The color on poor Taisie’s cheeks grew deeper in humiliation. She spread out her hands.

“I’m broke! I’ve said that!”

There was silence for some time. At length the young sheriff of Gonzales spoke quietly.

“Miss Lockhart,” said he, “I don’t like to hear that word in Texas.”

“Truth is the simplest!”

“Yes, I know. But what one ranch in Texas doesn’t happen to have the neighbors do have—they always have had. Take in one or two neighbors with you for the drive—say a thousand head, each brand. They’d be glad to put up the wagon and the remuda. You must not push away your neighbors. This is Texas.”

A cold rage met his sincerity and friendliness.

“I’ll have help from no one! Del Sol will drive a lone herd north, win or lose. I’ll take it all back, Jim—you’re all hired on again, the last man of you. You’ll stand by me? I’ll sell my cows and pay my men; and then I’ll see if there’s any law in the North or any men in the South to help me find a murderer.”

“Ma’am,” said Jim Nabours, “you’ve put it now so’s’t not one of us can help hisself. We got to go. When hell freezes we’ll all walk out on the ice together.

“But you got to thank Mr. McMasters for what he’s done told us, Miss Taisie,” he added. “I reckon he’s our best neighbor.”

“I do thank you, sir!” The girl rose and held out her hand frankly. The young man bent over it. He did not seat himself again. “But you’ll stop a day or so with us?”

“No, I must be riding now,” he answered.

He found his hat, bowed, passed out the door with no dallying or indecision; nor said a word about return. He was abrupt to coldness, if not to rudeness.

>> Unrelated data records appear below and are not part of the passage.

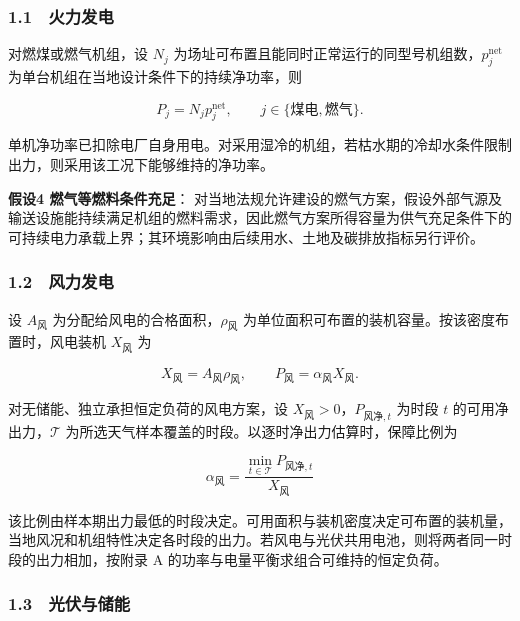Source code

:\subsubsection{1.1　火力发电}

对燃煤或燃气机组，设 $N_j$ 为场址可布置且能同时正常运行的同型号机组数，$p_j^{\mathrm{net}}$ 为单台机组在当地设计条件下的持续净功率，则

\begin{equation}
P_j=N_jp_j^{\mathrm{net}}, \qquad j\in\{\text{煤电},\text{燃气}\}.
\tag{3}
\end{equation}

单机净功率已扣除电厂自身用电。对采用湿冷的机组，若枯水期的冷却水条件限制出力，则采用该工况下能够维持的净功率\cite{q1ref02}。

\begin{asum}
\textbf{假设4 燃气等燃料条件充足}： 对当地法规允许建设的燃气方案，假设外部气源及输送设施能持续满足机组的燃料需求，因此燃气方案所得容量为供气充足条件下的可持续电力承载上界；其环境影响由后续用水、土地及碳排放指标另行评价。
\end{asum}

\subsubsection{1.2　风力发电}

设 $A_{\text{风}}$ 为分配给风电的合格面积，$\rho_{\text{风}}$ 为单位面积可布置的装机容量。按该密度布置时，风电装机 $X_{\text{风}}$ 为

\begin{equation}
X_{\text{风}}=A_{\text{风}}\rho_{\text{风}}, \qquad P_{\text{风}}=\alpha_{\text{风}}X_{\text{风}}.
\tag{4}
\end{equation}

对无储能、独立承担恒定负荷的风电方案，设 $X_{\text{风}} > 0$，$P_{\text{风净},t}$ 为时段 $t$ 的可用净出力，$\mathcal T$ 为所选天气样本覆盖的时段。以逐时净出力估算时，保障比例为

\[
\alpha_{\text{风}}=\frac{\min_{t\in\mathcal T}P_{\text{风净},t}}{X_{\text{风}}}
\]

该比例由样本期出力最低的时段决定。可用面积与装机密度决定可布置的装机量，当地风况和机组特性决定各时段的出力\cite{q1ref03}。若风电与光伏共用电池，则将两者同一时段的出力相加，按附录 A 的功率与电量平衡求组合可维持的恒定负荷。

\subsubsection{1.3　光伏与储能}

Anastasie Lockhart looked through the window shades so intently that her hand remained not fallen after it had drawn them; so intently that she did not hear old Milly as she entered.

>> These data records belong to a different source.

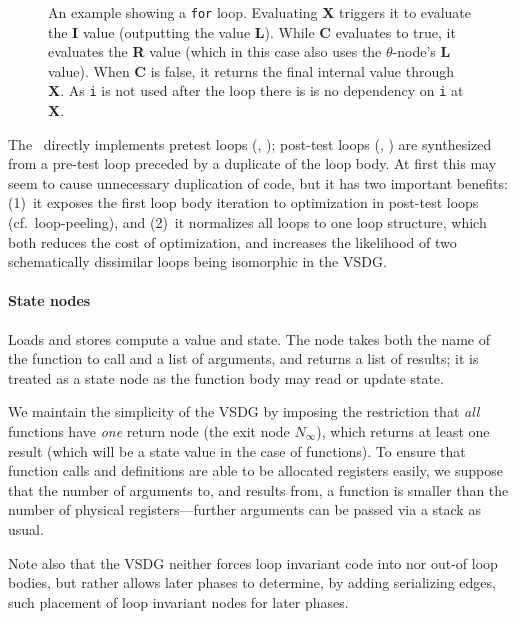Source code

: {\begin{figure}[!ht]
\caption{An example showing a \texttt{for} loop. 
  Evaluating \textbf{X} triggers it to evaluate the \textbf{I} value (outputting the value \textbf{L}). 
  While \textbf{C} evaluates to true, it evaluates the \textbf{R} value (which in this case also uses the $\theta$-node's \textbf{L} value). 
  When \textbf{C} is false, it returns the final internal value through \textbf{X}. 
  As \texttt{i} is not used after the loop there is is no dependency on \texttt{i} at \textbf{X}.}
\label{fig:thetatuple}
\end{figure}

The \Tn\ directly implements pretest loops (, ); 
post-test loops (, ) are synthesized from a pre-test loop preceded by a duplicate of the loop body. 
At first this may seem to cause unnecessary duplication of code, but it has two important benefits: 
(1)~it exposes the first loop body iteration to optimization in post-test loops (cf.~loop-peeling), and (2)~it normalizes all loops to one loop structure, which both reduces the cost of optimization, and increases the likelihood of two schematically dissimilar loops being isomorphic in the VSDG.


\paragraph{State nodes}
Loads and stores compute a value and state. 
The  node takes both the name of the function to call and a list of arguments, and returns a list of results; 
it is treated as a state node as the function body may read or update state.

\medskip

We maintain the simplicity of the VSDG by imposing the restriction that \emph{all} functions have \emph{one} return node (the exit node $N_\infty$), which returns at least one result (which will be a state value in the case of  functions). 
To ensure that function calls and definitions are able to be allocated registers easily, we suppose that the number of arguments to, and results from, a function is smaller than the number of physical registers---further arguments can be passed via a stack as usual.

Note also that the VSDG neither forces loop invariant code into nor out-of loop bodies, but rather allows later phases to determine, by adding serializing edges, such placement of loop invariant nodes for later phases.

}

“Laws, Miss Taisie, is that young gemman gone? I done brung in some likker fer him. He’s quality, Miss Taisie! Who is he, an’ whah he come from? Is he done ask you about marryin’ yit?”

“Not yet, Milly,” answered Anastasie.

She sat down in the one rocking-chair, staring at the uncarpeted floor. She was older now than she had been an hour ago. Why had this neighbor not promised an early return? And was he not a strangely stiff and silent young man? Were the honors of sheriff and captain so much as to render him superior to a girl with red hair who wore her mother’s clothes, years old?

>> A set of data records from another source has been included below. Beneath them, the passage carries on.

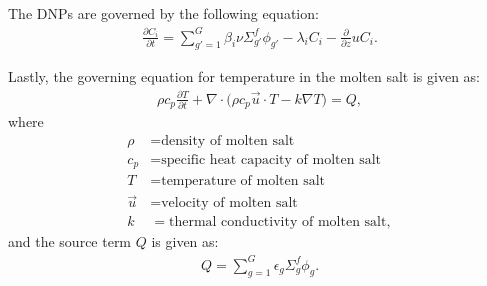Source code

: \documentclass{anstrans}
\begin{document}
	The \glspl{DNP} are governed by the following equation:
%
\begin{align}
	\frac{\partial C_i}{\partial t} = \sum^G_{g'=1} \beta_i \nu \Sigma^f_{g'}
	\phi_{g'} - \lambda_i C_i - \frac{\partial}{\partial z} u C_i. \label{eq2}
\end{align}

	Lastly, the governing equation for temperature in the molten salt is given
	as:
%
\begin{align}
	\rho c_{p} \frac{\partial T}{\partial t} + \nabla \cdot \big( \rho
	c_{p} \overrightarrow{u} \cdot T - k \nabla T \big) = Q,
	\label{eq3}
\end{align}
%
	where
{\small
\begin{align}
	\rho &= \text{density of molten salt} \\
	 c_{p} &= \text{specific heat capacity of molten salt} \\
	 T &= \text{temperature of molten salt} \\
	 \overrightarrow{u} &= \text{velocity of molten salt} \\
	 k &= \text{thermal conductivity of molten salt},
\end{align}
}
	and the source term $Q$ is given as:
%
\begin{align}
Q = \sum^G_{g=1} \epsilon_g \Sigma_g^f \phi_g. \label{eq4}
\end{align}
\end{document}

Anastasie Lockhart, astonishingly vital, astonishingly beautiful, rose to find a mirror so that she could read an answer. As she did so she recognized, standing at the end of the rawhide settee, where her visitor could not have failed to see the sudden disorder of its interior, the rawhide trunk which long had served alike as wardrobe and safety vault for her. Vexed at the revelation of her first untidiness in housekeeping, she bent now to close the heavy lid once more. Suddenly she went to her knees beside it, her eyes wet once more at what she saw of silk and lace gone to bits. She caught up the fragments to her cheeks.

A daguerreotype in its disintegrating frame lay to her hand. She opened it. Her mother. Yes, she had been beautiful. And this frame was the twin of it—her father. She turned it to catch the light so that the likeness would show. A bold, bearded face, aquiline, high. She sighed as she looked at the picture of a man cut down by an assassin in the full of his strength and resolution.

Below these things and others lay to half the depth of the old chest a mass of papers, all similar. Contemptuously she thrust in her hands, her arms, to the elbows.

“Scrip!” she murmured to herself. “Scrip for more Texas land, to raise more Texas cows! He was mad about it—scrip, scrip was all he thought! I only hope that he did not see it!” She meant Dan McMasters. “But of course he did—he couldn’t help it, where he sat.

“Well, it’s no matter,” she added mentally. “He’s not coming back again. If I’d known how cold he was I’d not have troubled!”

She spread out her long brown hands over her mother’s frock as, still kneeling, she sat back on her heels, in her mother’s cross-banded shoes.